Goal of the exercise
What follows is a set of entries. Give them again exactly, without the pictures.
======
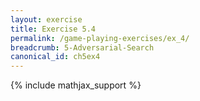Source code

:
 ```yaml
---
layout: exercise
title: Exercise 5.4
permalink: /game-playing-exercises/ex_4/
breadcrumb: 5-Adversarial-Search
canonical_id: ch5ex4
---
```


{% include mathjax_support %}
======
Answer space
Source code

:
 ```yaml
---
layout: exercise
title: Exercise 5.4
permalink: /game-playing-exercises/ex_4/
breadcrumb: 5-Adversarial-Search
canonical_id: ch5ex4
---
```


{% include mathjax_support %}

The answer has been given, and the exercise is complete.